THE DATA section start

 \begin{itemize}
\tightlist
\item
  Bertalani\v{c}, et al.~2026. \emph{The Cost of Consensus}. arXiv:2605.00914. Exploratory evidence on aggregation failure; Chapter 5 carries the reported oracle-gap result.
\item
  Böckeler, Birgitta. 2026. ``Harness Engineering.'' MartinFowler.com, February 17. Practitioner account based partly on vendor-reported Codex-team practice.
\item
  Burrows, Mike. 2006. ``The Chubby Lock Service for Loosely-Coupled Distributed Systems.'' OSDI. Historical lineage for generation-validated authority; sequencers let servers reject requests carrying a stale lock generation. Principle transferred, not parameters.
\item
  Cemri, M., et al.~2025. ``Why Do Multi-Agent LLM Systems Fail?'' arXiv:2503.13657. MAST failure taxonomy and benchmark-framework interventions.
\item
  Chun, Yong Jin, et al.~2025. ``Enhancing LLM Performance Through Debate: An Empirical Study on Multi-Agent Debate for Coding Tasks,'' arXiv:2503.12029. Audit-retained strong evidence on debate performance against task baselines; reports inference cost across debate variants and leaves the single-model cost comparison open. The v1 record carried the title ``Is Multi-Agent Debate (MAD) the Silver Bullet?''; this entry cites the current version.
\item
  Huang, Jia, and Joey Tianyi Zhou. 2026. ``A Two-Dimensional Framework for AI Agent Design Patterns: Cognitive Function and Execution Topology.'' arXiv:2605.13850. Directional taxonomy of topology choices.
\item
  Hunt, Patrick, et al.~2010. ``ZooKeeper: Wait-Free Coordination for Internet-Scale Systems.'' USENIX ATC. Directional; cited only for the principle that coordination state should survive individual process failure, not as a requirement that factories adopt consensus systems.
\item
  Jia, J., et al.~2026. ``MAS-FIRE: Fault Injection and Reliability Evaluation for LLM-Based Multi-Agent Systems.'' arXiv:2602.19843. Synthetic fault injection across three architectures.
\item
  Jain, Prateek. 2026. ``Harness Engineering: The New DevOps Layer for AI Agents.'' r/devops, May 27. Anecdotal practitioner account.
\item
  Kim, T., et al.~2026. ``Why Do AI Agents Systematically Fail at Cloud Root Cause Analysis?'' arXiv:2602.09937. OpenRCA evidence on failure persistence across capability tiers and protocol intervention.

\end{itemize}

THE DATA section end

> **DIRECTIONS**: Could you copy out every record above exactly as it appears?

> **TASK RESPONSE**:
 \begin{itemize}
\tightlist
\item
  Bertalani\v{c}, et al.~2026. \emph{The Cost of Consensus}. arXiv:2605.00914. Exploratory evidence on aggregation failure; Chapter 5 carries the reported oracle-gap result.
\item
  Böckeler, Birgitta. 2026. ``Harness Engineering.'' MartinFowler.com, February 17. Practitioner account based partly on vendor-reported Codex-team practice.
\item
  Burrows, Mike. 2006. ``The Chubby Lock Service for Loosely-Coupled Distributed Systems.'' OSDI. Historical lineage for generation-validated authority; sequencers let servers reject requests carrying a stale lock generation. Principle transferred, not parameters.
\item
  Cemri, M., et al.~2025. ``Why Do Multi-Agent LLM Systems Fail?'' arXiv:2503.13657. MAST failure taxonomy and benchmark-framework interventions.
\item
  Chun, Yong Jin, et al.~2025. ``Enhancing LLM Performance Through Debate: An Empirical Study on Multi-Agent Debate for Coding Tasks,'' arXiv:2503.12029. Audit-retained strong evidence on debate performance against task baselines; reports inference cost across debate variants and leaves the single-model cost comparison open. The v1 record carried the title ``Is Multi-Agent Debate (MAD) the Silver Bullet?''; this entry cites the current version.
\item
  Huang, Jia, and Joey Tianyi Zhou. 2026. ``A Two-Dimensional Framework for AI Agent Design Patterns: Cognitive Function and Execution Topology.'' arXiv:2605.13850. Directional taxonomy of topology choices.
\item
  Hunt, Patrick, et al.~2010. ``ZooKeeper: Wait-Free Coordination for Internet-Scale Systems.'' USENIX ATC. Directional; cited only for the principle that coordination state should survive individual process failure, not as a requirement that factories adopt consensus systems.
\item
  Jia, J., et al.~2026. ``MAS-FIRE: Fault Injection and Reliability Evaluation for LLM-Based Multi-Agent Systems.'' arXiv:2602.19843. Synthetic fault injection across three architectures.
\item
  Jain, Prateek. 2026. ``Harness Engineering: The New DevOps Layer for AI Agents.'' r/devops, May 27. Anecdotal practitioner account.
\item
  Kim, T., et al.~2026. ``Why Do AI Agents Systematically Fail at Cloud Root Cause Analysis?'' arXiv:2602.09937. OpenRCA evidence on failure persistence across capability tiers and protocol intervention.

\end{itemize}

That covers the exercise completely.